Disruption This Week—–18/11/2022

目に止まったメディアとテクノロジーに関する“トピックス”。2022年11月14日から2022年11月18日まで。

Focus on value instead of reach: Ideas for metrics to use in your newsroom | What’s New in Publishing | Digital Publishing News
広告収入中心時代では、UUやPVが重視され、その結果として老舗メディアもSEO対策に走ったが、購読や会員制中心では、「購読者1人当たり売上」から「購読者生涯ボリューム」指標へと向かうべきと説き、経年的な寄与度変化を見る手法をチャートで解説した論考。実務家の参考になりそうだ。
ニュース配信事業者の利用料支払い、公取委が調査開始…報道機関300社にアンケート
【有料購読者向け記事】:
「公正取引委員会は16日、米グーグルやヤフーなどのニュース配信事業者の取引実態を調査すると発表した。新聞やテレビなどの報道機関に支払っている利用料が不当に低い水準になっていないかといった点を調べる。報告書をまとめ、問題を解決する提言も行う方針だ」。

——注目の動き。「提言」を待つ。

Tortoise's Ceri Thomas on the future of podcasting: 'It is the bedrock of everything we do' - Press Gazette
「Tortoiseでわかったのは、スマホで2、3千字を読むように求めたのだが、それはまったく機能していなかったということ。2、3段落の文章は読んでもらえたが、だんだん読めなくなってきたんだ」。

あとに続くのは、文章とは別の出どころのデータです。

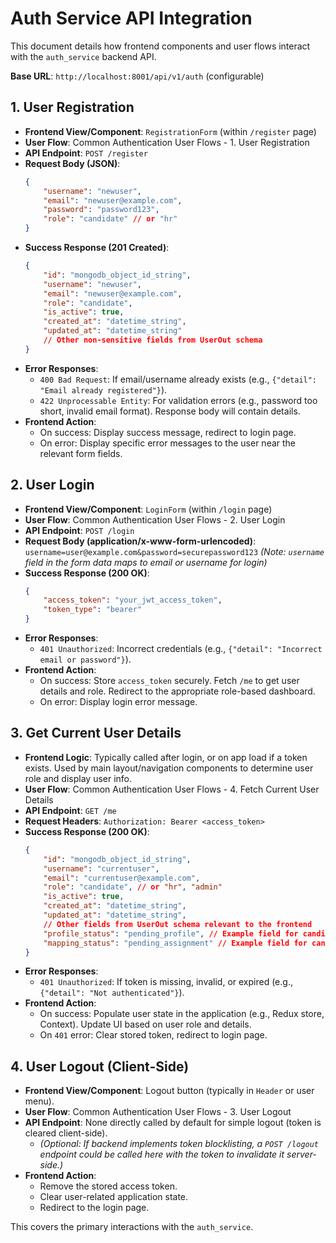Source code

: # Auth Service API Integration

This document details how frontend components and user flows interact with the `auth_service` backend API.

**Base URL**: `http://localhost:8001/api/v1/auth` (configurable)

## 1. User Registration

*   **Frontend View/Component**: `RegistrationForm` (within `/register` page)
*   **User Flow**: Common Authentication User Flows - 1. User Registration
*   **API Endpoint**: `POST /register`
*   **Request Body (JSON)**:
    ```json
    {
        "username": "newuser",
        "email": "newuser@example.com",
        "password": "password123",
        "role": "candidate" // or "hr"
    }
    ```
*   **Success Response (201 Created)**:
    ```json
    {
        "id": "mongodb_object_id_string",
        "username": "newuser",
        "email": "newuser@example.com",
        "role": "candidate",
        "is_active": true,
        "created_at": "datetime_string",
        "updated_at": "datetime_string"
        // Other non-sensitive fields from UserOut schema
    }
    ```
*   **Error Responses**:
    *   `400 Bad Request`: If email/username already exists (e.g., `{"detail": "Email already registered"}`).
    *   `422 Unprocessable Entity`: For validation errors (e.g., password too short, invalid email format). Response body will contain details.
*   **Frontend Action**:
    *   On success: Display success message, redirect to login page.
    *   On error: Display specific error messages to the user near the relevant form fields.

## 2. User Login

*   **Frontend View/Component**: `LoginForm` (within `/login` page)
*   **User Flow**: Common Authentication User Flows - 2. User Login
*   **API Endpoint**: `POST /login`
*   **Request Body (application/x-www-form-urlencoded)**:
    `username=user@example.com&password=securepassword123`
    *(Note: `username` field in the form data maps to email or username for login)*
*   **Success Response (200 OK)**:
    ```json
    {
        "access_token": "your_jwt_access_token",
        "token_type": "bearer"
    }
    ```
*   **Error Responses**:
    *   `401 Unauthorized`: Incorrect credentials (e.g., `{"detail": "Incorrect email or password"}`).
*   **Frontend Action**:
    *   On success: Store `access_token` securely. Fetch `/me` to get user details and role. Redirect to the appropriate role-based dashboard.
    *   On error: Display login error message.

## 3. Get Current User Details

*   **Frontend Logic**: Typically called after login, or on app load if a token exists. Used by main layout/navigation components to determine user role and display user info.
*   **User Flow**: Common Authentication User Flows - 4. Fetch Current User Details
*   **API Endpoint**: `GET /me`
*   **Request Headers**:
    `Authorization: Bearer <access_token>`
*   **Success Response (200 OK)**:
    ```json
    {
        "id": "mongodb_object_id_string",
        "username": "currentuser",
        "email": "currentuser@example.com",
        "role": "candidate", // or "hr", "admin"
        "is_active": true,
        "created_at": "datetime_string",
        "updated_at": "datetime_string",
        // Other fields from UserOut schema relevant to the frontend
        "profile_status": "pending_profile", // Example field for candidate/hr
        "mapping_status": "pending_assignment" // Example field for candidate/hr
    }
    ```
*   **Error Responses**:
    *   `401 Unauthorized`: If token is missing, invalid, or expired (e.g., `{"detail": "Not authenticated"}`).
*   **Frontend Action**:
    *   On success: Populate user state in the application (e.g., Redux store, Context). Update UI based on user role and details.
    *   On `401` error: Clear stored token, redirect to login page.

## 4. User Logout (Client-Side)

*   **Frontend View/Component**: Logout button (typically in `Header` or user menu).
*   **User Flow**: Common Authentication User Flows - 3. User Logout
*   **API Endpoint**: None directly called by default for simple logout (token is cleared client-side).
    *   *(Optional: If backend implements token blocklisting, a `POST /logout` endpoint could be called here with the token to invalidate it server-side.)*
*   **Frontend Action**:
    *   Remove the stored access token.
    *   Clear user-related application state.
    *   Redirect to the login page.

This covers the primary interactions with the `auth_service`.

——スローニュースを提唱するTortoiseが音声分野にピボットした経緯を伝える記事。Tortoise Studiosの編集長であるCeri Thomas氏への取材記事。同氏は放送局から移籍して、最初はテキストメディアに取り組んだが、その後、音声分野に転換し、鉱脈をつかんだ。

中国テック事情:ロシアを劣化コピーする中国のネット工作
「中国に拠点を置く3つのアカウント・ネットワークのうちの1つは、わずか300件あまりのツイートしか含まれていないが、フロリダ州の民主党候補を支持し、銃規制や中絶の権利について肯定的なツイートをしている。また別のネットワークでは、2020年の大統領選挙に不正行為があったという誤った見解など、右派の主張を広めており、ローレン・ボーバート下院議員のような共和党の扇動者たちを頻繁にリツイートしていた」。

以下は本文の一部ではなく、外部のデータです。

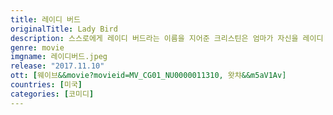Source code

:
 ```yaml
---
title: 레이디 버드
originalTitle: Lady Bird
description: 스스로에게 레이디 버드라는 이름을 지어준 크리스틴은 엄마가 자신을 레이디 버드로 부르지 않는 것이 불만이다. 게다가 뉴욕 소재의 대학에 진학하고 싶다고 하자 시립대에나 진학하라는 말에 발끈한다. 말로는 엄마를 설득할 수 없을 것 같자 레이디 버드는 달리는 차 안에서 망설임 없이 뛰어내린다. 새크라멘토의 가톨릭 고등학교 졸업반인 레이디 버드는 어떻게든 고리타분한 새크라멘토를 벗어나고 싶어 한다. 우정도 사랑도 엄마와의 관계도 뜻대로 되지 않는 지금 여기에서의 시간에서 벗어나기 위해서라도 레이디 버드에게 뉴욕행은 간절하다.
genre: movie
imgname: 레이디버드.jpeg
release: "2017.11.10"
ott: [웨이브&&movie?movieid=MV_CG01_NU0000011310, 왓챠&&m5aV1Av]
countries: [미국]
categories: [코미디]
---
```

——今回の中間選挙などを標的にした中国のデジタル選挙介入(おもにTwitterのボットネットワークを活用)について、米スタンフォード大の研究者らの分析を紹介する記事。中間総括としては、中国はロシアをお手本にして、この分野の技術を急速に習得しているが、まだお粗末(露骨な誘導表現など)な面もあるのだという。このような他国の選挙介入が常識になっている状況が怖い。

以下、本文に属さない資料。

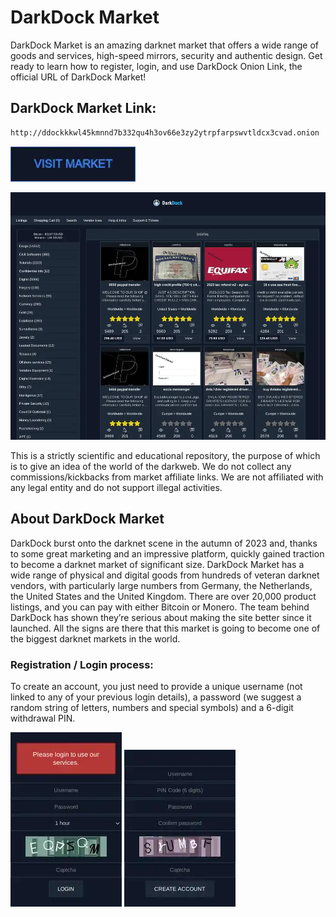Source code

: # DarkDock Market
DarkDock Market is an amazing darknet market that offers a wide range of goods and services, high-speed mirrors, security and authentic design. Get ready to learn how to register, login, and use DarkDock Onion Link, the official URL of DarkDock Market!

## DarkDock Market Link:

```sh
http://ddockkkwl45kmnnd7b332qu4h3ov66e3zy2ytrpfarpswvtldcx3cvad.onion
```
[<img src="/assets/visit-market.webp" width="200">](http://ddockkkwl45kmnnd7b332qu4h3ov66e3zy2ytrpfarpswvtldcx3cvad.onion)

<a href="http://ddockkkwl45kmnnd7b332qu4h3ov66e3zy2ytrpfarpswvtldcx3cvad.onion"><img src="/assets/darkdock-preview.webp" alt="image" style="max-width: 100%;"><a>

This is a strictly scientific and educational repository, the purpose of which is to give an idea of the world of the darkweb. We do not collect any commissions/kickbacks from market affiliate links. We are not affiliated with any legal entity and do not support illegal activities.

## About DarkDock Market
DarkDock burst onto the darknet scene in the autumn of 2023 and, thanks to some great marketing and an impressive platform, quickly gained traction to become a darknet market of significant size. DarkDock Market has a wide range of physical and digital goods from hundreds of veteran darknet vendors, with particularly large numbers from Germany, the Netherlands, the United States and the United Kingdom. There are over 20,000 product listings, and you can pay with either Bitcoin or Monero. The team behind DarkDock has shown they’re serious about making the site better since it launched. All the signs are there that this market is going to become one of the biggest darknet markets in the world.

### Registration / Login process:

To create an account, you just need to provide a unique username (not linked to any of your previous login details), a password (we suggest a random string of letters, numbers and special symbols) and a 6-digit withdrawal PIN.

<a href="http://ddockkkwl45kmnnd7b332qu4h3ov66e3zy2ytrpfarpswvtldcx3cvad.onion"><img src="/assets/darkdock-login.webp" alt="image" style="max-width: 100%;"><a>  <a href="http://ddockkkwl45kmnnd7b332qu4h3ov66e3zy2ytrpfarpswvtldcx3cvad.onion"><img src="/assets/darkdock-register.webp" alt="image" style="max-width: 100%;"><a>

Scoop: CVC, Group Black partner on bid for Vox Media
フラグシップのVoxをはじめとして、Eater、SB Nation、Thrillistその他、高品質で尖ったメディアを傘下に治めてきたVox Mediaに対し、半ば公開的に買収提案がCVCを筆頭として行われている。不況風が吹くと、まず広告系メディアの再編というパターンだ。
ロシアはあとどれだけ戦えるのか? ロシア軍東部軍管区における予備保管装備の衛星画像分析|ユーリィ・イズムィコ|note
「では、ロシアの予備兵器はこれまでにどの程度が現役復帰しているのだろうか。また、今後も膨大な損害に耐えて戦争を継続する能力はどの程度残されているのだろうか。これらの問いに定量的かつ包括的な答えを提示することはもちろん難しい。しかし、ロシア軍の装備保管基地(BKhRVT)の位置を特定し、衛星画像で観察すれば、全体的なトレンドを掴むことは可能であろう」。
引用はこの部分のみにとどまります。